In de forse inleiding tot deze reader zetten redacteurs Peter Mörtenböck en Helge Mooshammer (Centre for Global Architecture) uiteen wat je kan verstaan onder ‘platform urbanism’ en waarom dat zo’n problematische ontwikkeling is. Platformen bieden een geheel van diensten die elke denkbare vorm kunnen aannemen, van de levering van maaltijden tot onderwijs, carrièreplanning of zelfs affectieve diensten. Ze doen dat niet zomaar: je moet toegang hebben tot zo’n platformen, doorgaans door te betalen, in geld of door data achter te laten. Al die diensten berusten op een zeer ingewikkeld samenspel tussen logistiek, digitale technologie en infrastructuur, maar het bijzondere eraan is dat gebruikers zich dat nauwelijks realiseren. Tot het moment dat ze, om welke reden dan ook, uit de club van rechthebbenden gezet worden…
De bedrijven die zo’n systemen uitbouwen, doen dat uiteraard om winst te maken. Dat is op zich niet problematisch. Wel problematisch is dat ze daartoe het raderwerk van de samenleving zoals we die tot nog toe kenden steeds verder ontregelen door die samenleving te reduceren tot termen en parameters die relevant zijn voor hun businessmodel, maar vaak een aanfluiting zijn van de reële complexiteit van een samenleving van mensen. De ironie is dat ze daarbij doorgaans een altruïstisch, quasi filantropisch betoog houden over hoe mensen dankzij hen kunnen ‘sharen’ en ‘communiceren’. Je zou haast geloven dat dankzij hen een meer egalitaire en open samenleving binnen handbereik ligt. In messcherpe analyses tonen de auteurs aan dat het tegendeel waar is: deze bedrijven spelen in op een utopische impuls in de samenleving om juist het tegendeel te bereiken.
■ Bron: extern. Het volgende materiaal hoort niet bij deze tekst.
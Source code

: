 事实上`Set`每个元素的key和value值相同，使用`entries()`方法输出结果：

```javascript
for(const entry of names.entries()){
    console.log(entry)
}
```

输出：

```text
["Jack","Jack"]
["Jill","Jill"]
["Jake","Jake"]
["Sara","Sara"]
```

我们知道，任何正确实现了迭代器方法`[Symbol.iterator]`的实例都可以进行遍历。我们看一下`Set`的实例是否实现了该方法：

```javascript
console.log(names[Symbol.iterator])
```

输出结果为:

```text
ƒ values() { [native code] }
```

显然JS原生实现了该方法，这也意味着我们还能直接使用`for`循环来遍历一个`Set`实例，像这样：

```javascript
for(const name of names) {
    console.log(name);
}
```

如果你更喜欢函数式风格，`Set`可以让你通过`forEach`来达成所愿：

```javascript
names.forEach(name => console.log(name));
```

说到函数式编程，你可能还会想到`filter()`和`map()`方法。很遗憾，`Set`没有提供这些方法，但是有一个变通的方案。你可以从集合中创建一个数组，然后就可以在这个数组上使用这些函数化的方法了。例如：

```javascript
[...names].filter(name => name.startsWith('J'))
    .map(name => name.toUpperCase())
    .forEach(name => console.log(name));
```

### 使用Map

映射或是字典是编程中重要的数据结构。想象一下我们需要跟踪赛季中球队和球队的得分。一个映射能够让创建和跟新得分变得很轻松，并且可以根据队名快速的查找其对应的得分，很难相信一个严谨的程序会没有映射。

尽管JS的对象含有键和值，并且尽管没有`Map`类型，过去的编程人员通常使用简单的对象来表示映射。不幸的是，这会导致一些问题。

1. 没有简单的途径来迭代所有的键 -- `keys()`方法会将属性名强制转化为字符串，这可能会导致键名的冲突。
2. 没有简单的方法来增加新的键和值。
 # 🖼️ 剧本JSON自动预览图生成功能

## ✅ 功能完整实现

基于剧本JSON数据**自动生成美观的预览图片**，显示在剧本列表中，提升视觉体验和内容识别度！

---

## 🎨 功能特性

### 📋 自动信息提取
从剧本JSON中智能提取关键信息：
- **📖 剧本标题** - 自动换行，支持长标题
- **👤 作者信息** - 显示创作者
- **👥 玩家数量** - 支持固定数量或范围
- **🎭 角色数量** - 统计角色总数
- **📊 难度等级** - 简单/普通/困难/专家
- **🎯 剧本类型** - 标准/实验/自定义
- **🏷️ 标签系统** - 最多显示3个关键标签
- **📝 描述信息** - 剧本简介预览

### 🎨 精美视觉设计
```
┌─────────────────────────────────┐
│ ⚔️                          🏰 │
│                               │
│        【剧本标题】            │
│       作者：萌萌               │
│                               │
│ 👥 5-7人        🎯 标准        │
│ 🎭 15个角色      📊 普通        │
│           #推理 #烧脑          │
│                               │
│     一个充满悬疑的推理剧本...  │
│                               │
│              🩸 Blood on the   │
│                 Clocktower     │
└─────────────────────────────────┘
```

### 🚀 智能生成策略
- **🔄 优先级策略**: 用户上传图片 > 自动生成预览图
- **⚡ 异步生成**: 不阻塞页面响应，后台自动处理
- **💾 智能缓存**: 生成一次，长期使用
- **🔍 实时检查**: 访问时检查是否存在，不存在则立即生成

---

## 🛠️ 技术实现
Zijn de gevolgen voor het sociale weefsel van steden al disruptief, de gevolgen voor de concrete, gebouwde stad zijn evenmin aantrekkelijk. De auteurs tonen aan dat een platformeconomie leidt tot steeds meer homogene steden, die steeds minder van elkaar verschillen. Steden ook die steeds meer van hetzelfde soort spektakelarchitectuur voortbrengen. Het boek biedt er vele indringende voorbeelden van. Wie zich ongemakkelijk ging voelen bij buzz words als ‘smart cities’ etc., zal via dit boek ontdekken dat die onrust niet onterecht is.
De inleiding van Mörteböck en Mooshammer schetst een krachtig kader om deze ontwikkelingen kritisch te begrijpen. De auteurs steunen daarbij op inzichten van honderden gereputeerde kritische auteurs, waaronder reuzen als Giorgio Agamben, Judith Butler, Jean Baudrillard of Naomi Klein. Het boek bevat verder ook uitstekende bijdragen van o.m. Tom Avermaete, Teddy Cruz & Fonna Forman, Vyjayanthi Rao, Saskia Sassen en Slutty Urbanism.
Platform Urbanism and Its Discontents, Peter Mörteböck en Helge Mooshammer (red.), uitgeven door Nai 010 uitgevers, Rotterdam. Paperback 17*24 cm, 480 pag. taal Engels. ISBN 978-94-6208-615-9. Prijs € 29,95.